* [Task to complete]
Every record must appear in your reply exactly as written.

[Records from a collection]
════
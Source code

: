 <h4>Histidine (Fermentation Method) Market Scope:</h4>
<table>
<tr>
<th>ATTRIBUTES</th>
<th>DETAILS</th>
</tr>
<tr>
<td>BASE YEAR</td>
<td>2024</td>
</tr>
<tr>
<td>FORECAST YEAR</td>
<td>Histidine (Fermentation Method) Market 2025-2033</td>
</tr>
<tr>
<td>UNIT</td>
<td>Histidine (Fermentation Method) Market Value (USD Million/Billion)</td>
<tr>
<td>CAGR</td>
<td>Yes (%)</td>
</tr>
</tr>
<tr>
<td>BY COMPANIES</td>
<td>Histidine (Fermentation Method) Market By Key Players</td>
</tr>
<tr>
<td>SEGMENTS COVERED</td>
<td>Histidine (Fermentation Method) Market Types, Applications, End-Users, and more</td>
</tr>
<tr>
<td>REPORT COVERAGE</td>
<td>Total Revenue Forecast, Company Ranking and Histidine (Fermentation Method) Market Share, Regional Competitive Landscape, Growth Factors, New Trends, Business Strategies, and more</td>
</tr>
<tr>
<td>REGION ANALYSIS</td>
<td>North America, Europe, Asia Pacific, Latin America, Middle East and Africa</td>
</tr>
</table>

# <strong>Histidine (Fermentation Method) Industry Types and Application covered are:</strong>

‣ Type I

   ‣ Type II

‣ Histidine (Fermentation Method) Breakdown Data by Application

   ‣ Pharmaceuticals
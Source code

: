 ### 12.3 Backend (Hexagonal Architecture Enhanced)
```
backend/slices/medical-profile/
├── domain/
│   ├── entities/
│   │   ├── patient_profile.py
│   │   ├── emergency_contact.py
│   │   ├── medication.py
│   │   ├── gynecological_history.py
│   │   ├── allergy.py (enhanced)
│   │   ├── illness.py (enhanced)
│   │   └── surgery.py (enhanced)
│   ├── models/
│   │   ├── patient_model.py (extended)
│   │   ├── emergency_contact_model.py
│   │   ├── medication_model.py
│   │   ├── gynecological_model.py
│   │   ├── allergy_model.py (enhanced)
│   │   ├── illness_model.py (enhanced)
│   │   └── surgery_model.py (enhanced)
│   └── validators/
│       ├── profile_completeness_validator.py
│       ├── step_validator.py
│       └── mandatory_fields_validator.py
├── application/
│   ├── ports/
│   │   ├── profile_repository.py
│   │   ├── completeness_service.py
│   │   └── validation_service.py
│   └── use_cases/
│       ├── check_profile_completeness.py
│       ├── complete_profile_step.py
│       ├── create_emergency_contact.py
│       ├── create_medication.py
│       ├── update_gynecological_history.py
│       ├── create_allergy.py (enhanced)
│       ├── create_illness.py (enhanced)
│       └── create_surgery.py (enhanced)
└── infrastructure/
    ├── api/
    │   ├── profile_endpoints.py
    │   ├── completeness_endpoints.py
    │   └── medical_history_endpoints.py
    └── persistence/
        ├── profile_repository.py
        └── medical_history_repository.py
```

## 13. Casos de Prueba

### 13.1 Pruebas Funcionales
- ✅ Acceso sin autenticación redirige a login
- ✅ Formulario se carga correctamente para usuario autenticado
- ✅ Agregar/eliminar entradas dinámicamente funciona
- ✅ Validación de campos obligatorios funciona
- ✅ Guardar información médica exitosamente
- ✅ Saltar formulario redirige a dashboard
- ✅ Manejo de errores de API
════
* [Problem solution]
Source code

: <h4>Histidine (Fermentation Method) Market Scope:</h4>
<table>
<tr>
<th>ATTRIBUTES</th>
<th>DETAILS</th>
</tr>
<tr>
<td>BASE YEAR</td>
<td>2024</td>
</tr>
<tr>
<td>FORECAST YEAR</td>
<td>Histidine (Fermentation Method) Market 2025-2033</td>
</tr>
<tr>
<td>UNIT</td>
<td>Histidine (Fermentation Method) Market Value (USD Million/Billion)</td>
<tr>
<td>CAGR</td>
<td>Yes (%)</td>
</tr>
</tr>
<tr>
<td>BY COMPANIES</td>
<td>Histidine (Fermentation Method) Market By Key Players</td>
</tr>
<tr>
<td>SEGMENTS COVERED</td>
<td>Histidine (Fermentation Method) Market Types, Applications, End-Users, and more</td>
</tr>
<tr>
<td>REPORT COVERAGE</td>
<td>Total Revenue Forecast, Company Ranking and Histidine (Fermentation Method) Market Share, Regional Competitive Landscape, Growth Factors, New Trends, Business Strategies, and more</td>
</tr>
<tr>
<td>REGION ANALYSIS</td>
<td>North America, Europe, Asia Pacific, Latin America, Middle East and Africa</td>
</tr>
</table>

# <strong>Histidine (Fermentation Method) Industry Types and Application covered are:</strong>

‣ Type I

   ‣ Type II

‣ Histidine (Fermentation Method) Breakdown Data by Application

   ‣ Pharmaceuticals
Source code

: ### 12.3 Backend (Hexagonal Architecture Enhanced)
```
backend/slices/medical-profile/
├── domain/
│   ├── entities/
│   │   ├── patient_profile.py
│   │   ├── emergency_contact.py
│   │   ├── medication.py
│   │   ├── gynecological_history.py
│   │   ├── allergy.py (enhanced)
│   │   ├── illness.py (enhanced)
│   │   └── surgery.py (enhanced)
│   ├── models/
│   │   ├── patient_model.py (extended)
│   │   ├── emergency_contact_model.py
│   │   ├── medication_model.py
│   │   ├── gynecological_model.py
│   │   ├── allergy_model.py (enhanced)
│   │   ├── illness_model.py (enhanced)
│   │   └── surgery_model.py (enhanced)
│   └── validators/
│       ├── profile_completeness_validator.py
│       ├── step_validator.py
│       └── mandatory_fields_validator.py
├── application/
│   ├── ports/
│   │   ├── profile_repository.py
│   │   ├── completeness_service.py
│   │   └── validation_service.py
│   └── use_cases/
│       ├── check_profile_completeness.py
│       ├── complete_profile_step.py
│       ├── create_emergency_contact.py
│       ├── create_medication.py
│       ├── update_gynecological_history.py
│       ├── create_allergy.py (enhanced)
│       ├── create_illness.py (enhanced)
│       └── create_surgery.py (enhanced)
└── infrastructure/
    ├── api/
    │   ├── profile_endpoints.py
    │   ├── completeness_endpoints.py
    │   └── medical_history_endpoints.py
    └── persistence/
        ├── profile_repository.py
        └── medical_history_repository.py
```

## 13. Casos de Prueba

### 13.1 Pruebas Funcionales
- ✅ Acceso sin autenticación redirige a login
- ✅ Formulario se carga correctamente para usuario autenticado
- ✅ Agregar/eliminar entradas dinámicamente funciona
- ✅ Validación de campos obligatorios funciona
- ✅ Guardar información médica exitosamente
- ✅ Saltar formulario redirige a dashboard
- ✅ Manejo de errores de API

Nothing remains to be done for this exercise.